**What is needed**
The entries below should be set down again exactly, with every picture left out.

**Information supplied**

-.-.-

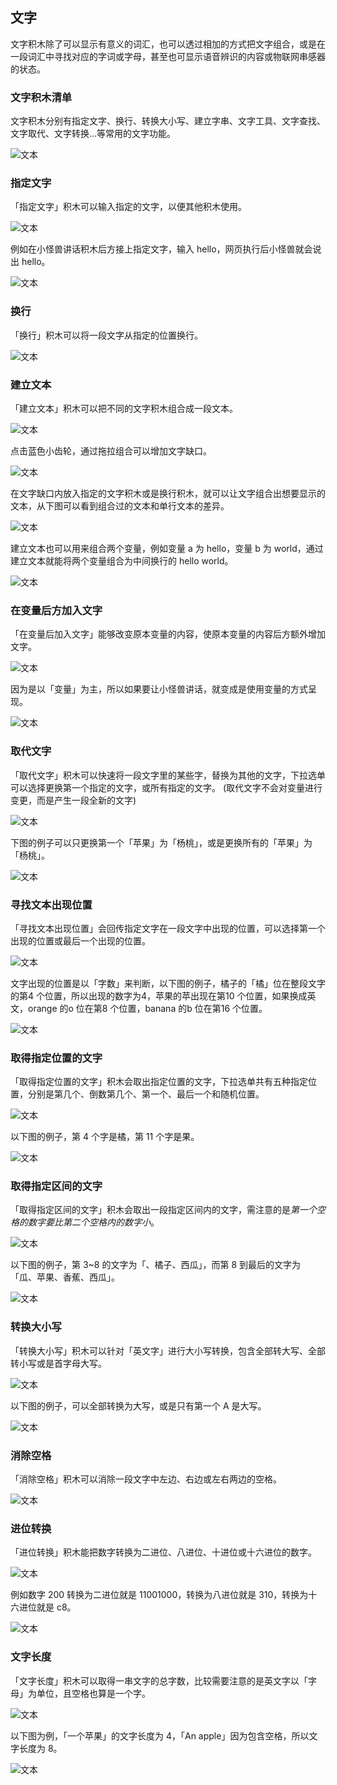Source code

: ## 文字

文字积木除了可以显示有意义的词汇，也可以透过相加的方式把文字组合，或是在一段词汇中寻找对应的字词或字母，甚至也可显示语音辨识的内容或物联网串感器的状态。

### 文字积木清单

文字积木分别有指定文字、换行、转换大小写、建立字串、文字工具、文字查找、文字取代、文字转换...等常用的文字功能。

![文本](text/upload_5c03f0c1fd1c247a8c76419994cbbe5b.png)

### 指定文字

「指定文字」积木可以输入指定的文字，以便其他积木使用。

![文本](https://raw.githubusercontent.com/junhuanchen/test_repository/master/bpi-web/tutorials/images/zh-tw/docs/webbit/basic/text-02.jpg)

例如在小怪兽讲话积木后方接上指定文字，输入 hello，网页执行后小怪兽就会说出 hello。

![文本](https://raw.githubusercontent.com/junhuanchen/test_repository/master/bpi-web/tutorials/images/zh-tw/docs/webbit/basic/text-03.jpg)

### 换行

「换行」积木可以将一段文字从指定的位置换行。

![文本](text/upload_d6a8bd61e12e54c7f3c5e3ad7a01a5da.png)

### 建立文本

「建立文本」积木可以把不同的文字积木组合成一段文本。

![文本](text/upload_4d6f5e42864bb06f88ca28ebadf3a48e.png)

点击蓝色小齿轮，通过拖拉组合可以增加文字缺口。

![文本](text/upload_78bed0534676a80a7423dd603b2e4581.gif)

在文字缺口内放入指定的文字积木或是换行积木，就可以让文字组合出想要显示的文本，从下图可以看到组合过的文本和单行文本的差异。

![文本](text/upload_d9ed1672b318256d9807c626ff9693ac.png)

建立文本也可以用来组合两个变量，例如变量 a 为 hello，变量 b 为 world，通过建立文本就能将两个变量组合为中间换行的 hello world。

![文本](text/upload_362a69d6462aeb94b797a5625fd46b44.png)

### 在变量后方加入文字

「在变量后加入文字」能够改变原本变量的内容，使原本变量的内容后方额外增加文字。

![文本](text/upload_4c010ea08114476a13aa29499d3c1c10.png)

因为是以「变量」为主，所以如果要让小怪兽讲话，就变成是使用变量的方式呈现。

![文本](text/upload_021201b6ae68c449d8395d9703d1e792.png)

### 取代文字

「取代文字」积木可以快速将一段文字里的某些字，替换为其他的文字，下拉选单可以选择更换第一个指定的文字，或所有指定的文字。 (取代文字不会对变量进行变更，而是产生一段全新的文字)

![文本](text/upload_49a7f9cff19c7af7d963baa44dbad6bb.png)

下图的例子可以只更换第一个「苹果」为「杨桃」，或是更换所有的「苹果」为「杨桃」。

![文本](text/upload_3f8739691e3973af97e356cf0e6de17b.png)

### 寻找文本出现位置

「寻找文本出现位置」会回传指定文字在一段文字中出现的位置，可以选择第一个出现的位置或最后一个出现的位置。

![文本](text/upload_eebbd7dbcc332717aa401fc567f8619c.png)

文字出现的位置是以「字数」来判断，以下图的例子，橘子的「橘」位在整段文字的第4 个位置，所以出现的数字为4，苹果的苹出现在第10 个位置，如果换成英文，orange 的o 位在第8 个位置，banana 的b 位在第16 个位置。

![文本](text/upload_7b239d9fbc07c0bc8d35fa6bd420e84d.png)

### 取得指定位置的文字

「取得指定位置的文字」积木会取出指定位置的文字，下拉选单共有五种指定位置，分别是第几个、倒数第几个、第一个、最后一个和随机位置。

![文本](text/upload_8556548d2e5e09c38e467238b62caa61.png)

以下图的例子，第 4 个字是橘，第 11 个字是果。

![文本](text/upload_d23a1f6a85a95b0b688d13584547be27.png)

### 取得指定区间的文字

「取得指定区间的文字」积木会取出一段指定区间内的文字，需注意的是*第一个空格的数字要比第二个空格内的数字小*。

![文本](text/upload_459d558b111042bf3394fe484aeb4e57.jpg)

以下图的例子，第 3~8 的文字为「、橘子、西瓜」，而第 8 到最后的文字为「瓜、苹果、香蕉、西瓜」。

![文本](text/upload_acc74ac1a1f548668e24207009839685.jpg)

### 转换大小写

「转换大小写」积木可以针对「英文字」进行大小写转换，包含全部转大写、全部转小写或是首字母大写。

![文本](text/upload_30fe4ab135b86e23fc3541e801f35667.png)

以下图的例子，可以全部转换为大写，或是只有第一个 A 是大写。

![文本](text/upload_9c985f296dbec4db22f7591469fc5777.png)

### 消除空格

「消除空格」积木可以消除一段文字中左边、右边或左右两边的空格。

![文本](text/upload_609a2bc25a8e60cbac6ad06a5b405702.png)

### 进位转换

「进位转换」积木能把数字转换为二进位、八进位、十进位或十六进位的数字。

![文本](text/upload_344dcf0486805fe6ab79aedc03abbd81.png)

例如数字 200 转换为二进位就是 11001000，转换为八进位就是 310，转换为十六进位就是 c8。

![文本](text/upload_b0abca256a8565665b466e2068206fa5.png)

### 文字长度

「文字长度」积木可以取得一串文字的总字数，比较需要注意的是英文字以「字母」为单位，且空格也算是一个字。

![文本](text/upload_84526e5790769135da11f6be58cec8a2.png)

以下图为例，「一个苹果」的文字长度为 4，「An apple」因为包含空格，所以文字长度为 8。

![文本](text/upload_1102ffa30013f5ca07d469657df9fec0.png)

-.-.-

**Response**
Source code

: ## 文字

文字积木除了可以显示有意义的词汇，也可以透过相加的方式把文字组合，或是在一段词汇中寻找对应的字词或字母，甚至也可显示语音辨识的内容或物联网串感器的状态。

### 文字积木清单

文字积木分别有指定文字、换行、转换大小写、建立字串、文字工具、文字查找、文字取代、文字转换...等常用的文字功能。

![文本](text/upload_5c03f0c1fd1c247a8c76419994cbbe5b.png)

### 指定文字

「指定文字」积木可以输入指定的文字，以便其他积木使用。

![文本](https://raw.githubusercontent.com/junhuanchen/test_repository/master/bpi-web/tutorials/images/zh-tw/docs/webbit/basic/text-02.jpg)

例如在小怪兽讲话积木后方接上指定文字，输入 hello，网页执行后小怪兽就会说出 hello。

![文本](https://raw.githubusercontent.com/junhuanchen/test_repository/master/bpi-web/tutorials/images/zh-tw/docs/webbit/basic/text-03.jpg)

### 换行

「换行」积木可以将一段文字从指定的位置换行。

![文本](text/upload_d6a8bd61e12e54c7f3c5e3ad7a01a5da.png)

### 建立文本

「建立文本」积木可以把不同的文字积木组合成一段文本。

![文本](text/upload_4d6f5e42864bb06f88ca28ebadf3a48e.png)

点击蓝色小齿轮，通过拖拉组合可以增加文字缺口。

![文本](text/upload_78bed0534676a80a7423dd603b2e4581.gif)

在文字缺口内放入指定的文字积木或是换行积木，就可以让文字组合出想要显示的文本，从下图可以看到组合过的文本和单行文本的差异。

![文本](text/upload_d9ed1672b318256d9807c626ff9693ac.png)

建立文本也可以用来组合两个变量，例如变量 a 为 hello，变量 b 为 world，通过建立文本就能将两个变量组合为中间换行的 hello world。

![文本](text/upload_362a69d6462aeb94b797a5625fd46b44.png)

### 在变量后方加入文字

「在变量后加入文字」能够改变原本变量的内容，使原本变量的内容后方额外增加文字。

![文本](text/upload_4c010ea08114476a13aa29499d3c1c10.png)

因为是以「变量」为主，所以如果要让小怪兽讲话，就变成是使用变量的方式呈现。

![文本](text/upload_021201b6ae68c449d8395d9703d1e792.png)

### 取代文字

「取代文字」积木可以快速将一段文字里的某些字，替换为其他的文字，下拉选单可以选择更换第一个指定的文字，或所有指定的文字。 (取代文字不会对变量进行变更，而是产生一段全新的文字)

![文本](text/upload_49a7f9cff19c7af7d963baa44dbad6bb.png)

下图的例子可以只更换第一个「苹果」为「杨桃」，或是更换所有的「苹果」为「杨桃」。

![文本](text/upload_3f8739691e3973af97e356cf0e6de17b.png)

### 寻找文本出现位置

「寻找文本出现位置」会回传指定文字在一段文字中出现的位置，可以选择第一个出现的位置或最后一个出现的位置。

![文本](text/upload_eebbd7dbcc332717aa401fc567f8619c.png)

文字出现的位置是以「字数」来判断，以下图的例子，橘子的「橘」位在整段文字的第4 个位置，所以出现的数字为4，苹果的苹出现在第10 个位置，如果换成英文，orange 的o 位在第8 个位置，banana 的b 位在第16 个位置。

![文本](text/upload_7b239d9fbc07c0bc8d35fa6bd420e84d.png)

### 取得指定位置的文字

「取得指定位置的文字」积木会取出指定位置的文字，下拉选单共有五种指定位置，分别是第几个、倒数第几个、第一个、最后一个和随机位置。

![文本](text/upload_8556548d2e5e09c38e467238b62caa61.png)

以下图的例子，第 4 个字是橘，第 11 个字是果。

![文本](text/upload_d23a1f6a85a95b0b688d13584547be27.png)

### 取得指定区间的文字

「取得指定区间的文字」积木会取出一段指定区间内的文字，需注意的是*第一个空格的数字要比第二个空格内的数字小*。

![文本](text/upload_459d558b111042bf3394fe484aeb4e57.jpg)

以下图的例子，第 3~8 的文字为「、橘子、西瓜」，而第 8 到最后的文字为「瓜、苹果、香蕉、西瓜」。

![文本](text/upload_acc74ac1a1f548668e24207009839685.jpg)

### 转换大小写

「转换大小写」积木可以针对「英文字」进行大小写转换，包含全部转大写、全部转小写或是首字母大写。

![文本](text/upload_30fe4ab135b86e23fc3541e801f35667.png)

以下图的例子，可以全部转换为大写，或是只有第一个 A 是大写。

![文本](text/upload_9c985f296dbec4db22f7591469fc5777.png)

### 消除空格

「消除空格」积木可以消除一段文字中左边、右边或左右两边的空格。

![文本](text/upload_609a2bc25a8e60cbac6ad06a5b405702.png)

### 进位转换

「进位转换」积木能把数字转换为二进位、八进位、十进位或十六进位的数字。

![文本](text/upload_344dcf0486805fe6ab79aedc03abbd81.png)

例如数字 200 转换为二进位就是 11001000，转换为八进位就是 310，转换为十六进位就是 c8。

![文本](text/upload_b0abca256a8565665b466e2068206fa5.png)

### 文字长度

「文字长度」积木可以取得一串文字的总字数，比较需要注意的是英文字以「字母」为单位，且空格也算是一个字。

![文本](text/upload_84526e5790769135da11f6be58cec8a2.png)

以下图为例，「一个苹果」的文字长度为 4，「An apple」因为包含空格，所以文字长度为 8。

![文本](text/upload_1102ffa30013f5ca07d469657df9fec0.png)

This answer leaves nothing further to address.